> [INPUT RECORDS]
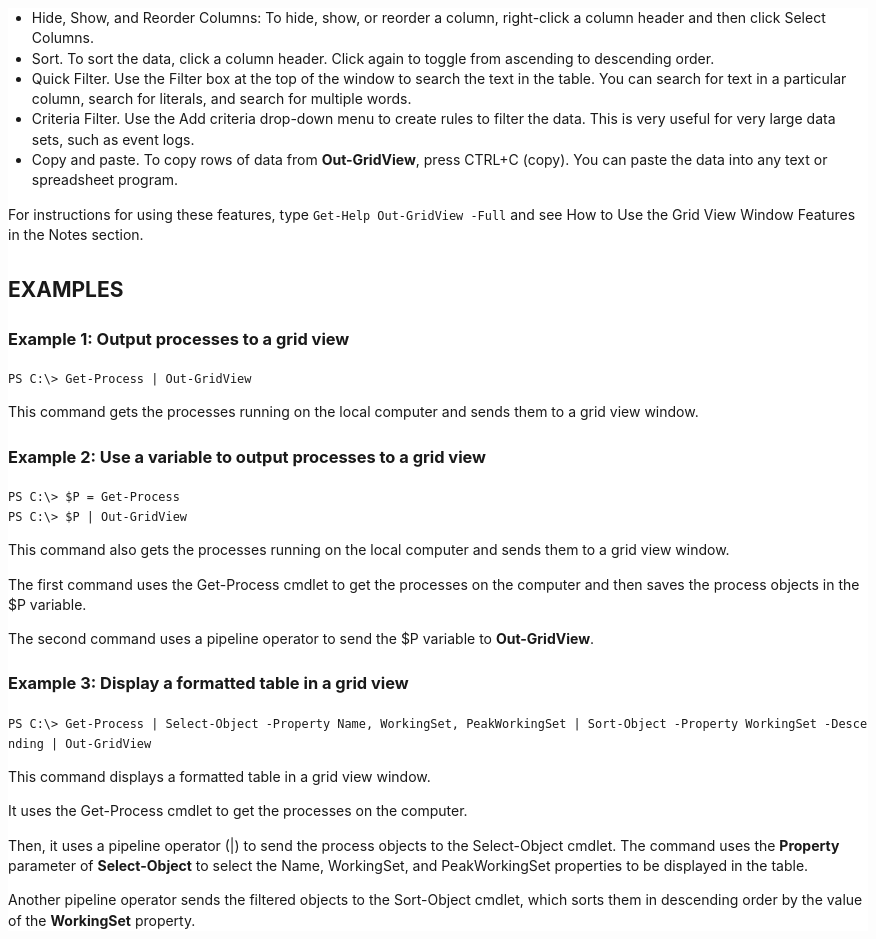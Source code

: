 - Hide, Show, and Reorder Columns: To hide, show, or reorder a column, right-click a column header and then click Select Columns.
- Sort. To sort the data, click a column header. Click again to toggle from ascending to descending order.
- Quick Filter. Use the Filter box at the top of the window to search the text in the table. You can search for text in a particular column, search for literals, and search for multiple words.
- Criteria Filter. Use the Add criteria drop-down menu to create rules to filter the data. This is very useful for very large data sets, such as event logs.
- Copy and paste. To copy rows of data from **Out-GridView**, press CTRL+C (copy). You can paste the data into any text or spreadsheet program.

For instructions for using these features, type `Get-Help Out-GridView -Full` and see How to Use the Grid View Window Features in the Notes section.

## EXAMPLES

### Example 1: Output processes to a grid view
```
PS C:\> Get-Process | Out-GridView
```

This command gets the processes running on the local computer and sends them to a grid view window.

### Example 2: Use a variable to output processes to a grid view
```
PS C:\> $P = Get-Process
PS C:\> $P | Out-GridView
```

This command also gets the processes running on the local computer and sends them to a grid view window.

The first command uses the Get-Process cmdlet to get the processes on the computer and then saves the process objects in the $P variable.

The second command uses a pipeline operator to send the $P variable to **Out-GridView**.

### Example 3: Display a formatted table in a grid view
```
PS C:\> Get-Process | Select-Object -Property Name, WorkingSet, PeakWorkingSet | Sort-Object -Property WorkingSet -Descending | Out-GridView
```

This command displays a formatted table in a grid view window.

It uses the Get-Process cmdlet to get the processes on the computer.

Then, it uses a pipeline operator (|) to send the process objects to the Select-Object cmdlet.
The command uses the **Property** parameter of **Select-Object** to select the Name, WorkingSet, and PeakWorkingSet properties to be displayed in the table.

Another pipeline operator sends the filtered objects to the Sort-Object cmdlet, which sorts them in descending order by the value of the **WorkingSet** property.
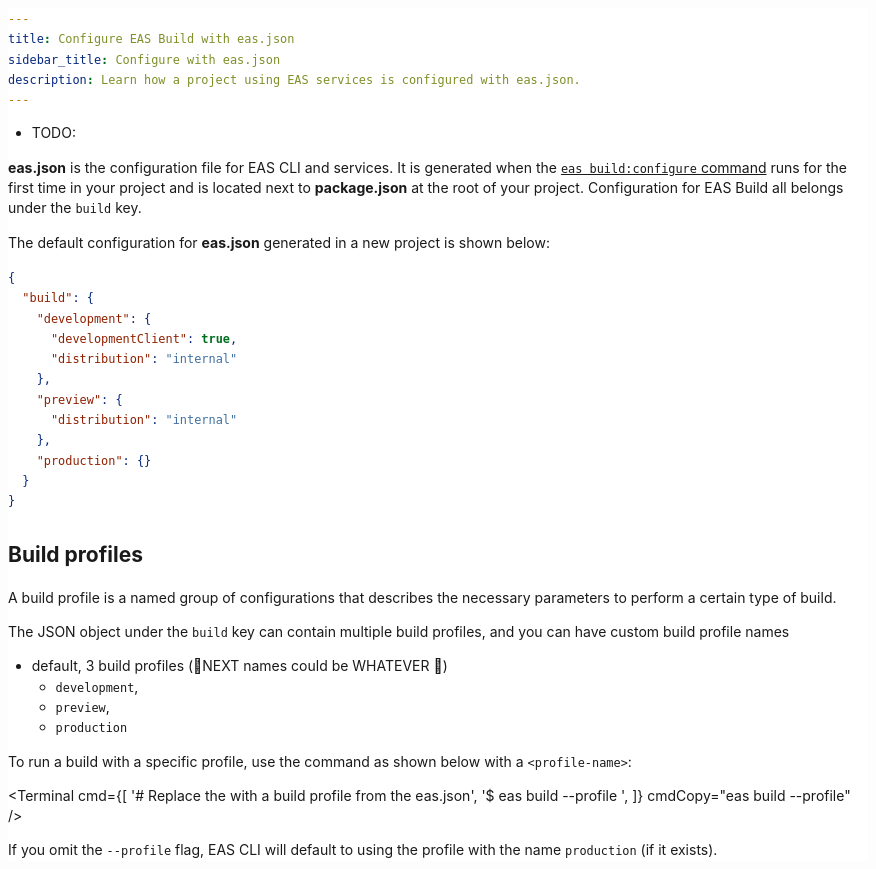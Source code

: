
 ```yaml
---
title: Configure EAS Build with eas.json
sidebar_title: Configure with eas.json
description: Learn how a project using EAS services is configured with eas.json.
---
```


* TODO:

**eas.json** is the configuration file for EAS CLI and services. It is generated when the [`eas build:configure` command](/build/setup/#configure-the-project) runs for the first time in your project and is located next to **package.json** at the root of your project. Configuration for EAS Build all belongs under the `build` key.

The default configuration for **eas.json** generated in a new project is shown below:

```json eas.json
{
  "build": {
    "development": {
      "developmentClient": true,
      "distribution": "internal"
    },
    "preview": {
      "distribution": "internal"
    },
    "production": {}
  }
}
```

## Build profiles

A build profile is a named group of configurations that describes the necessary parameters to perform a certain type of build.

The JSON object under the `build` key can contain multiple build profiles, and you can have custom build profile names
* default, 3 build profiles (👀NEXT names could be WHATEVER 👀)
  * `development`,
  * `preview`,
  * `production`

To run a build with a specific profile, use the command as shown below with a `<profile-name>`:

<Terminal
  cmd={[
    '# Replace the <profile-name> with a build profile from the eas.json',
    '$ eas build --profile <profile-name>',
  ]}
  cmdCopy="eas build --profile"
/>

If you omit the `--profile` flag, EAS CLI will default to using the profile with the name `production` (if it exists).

> [TASK REQUIREMENTS]
From the material above, gather all lines that include the string "under" and copy them.

> [SOLUTION]
**eas.json** is the configuration file for EAS CLI and services. It is generated when the [`eas build:configure` command](/build/setup/#configure-the-project) runs for the first time in your project and is located next to **package.json** at the root of your project. Configuration for EAS Build all belongs under the `build` key.
The JSON object under the `build` key can contain multiple build profiles, and you can have custom build profile names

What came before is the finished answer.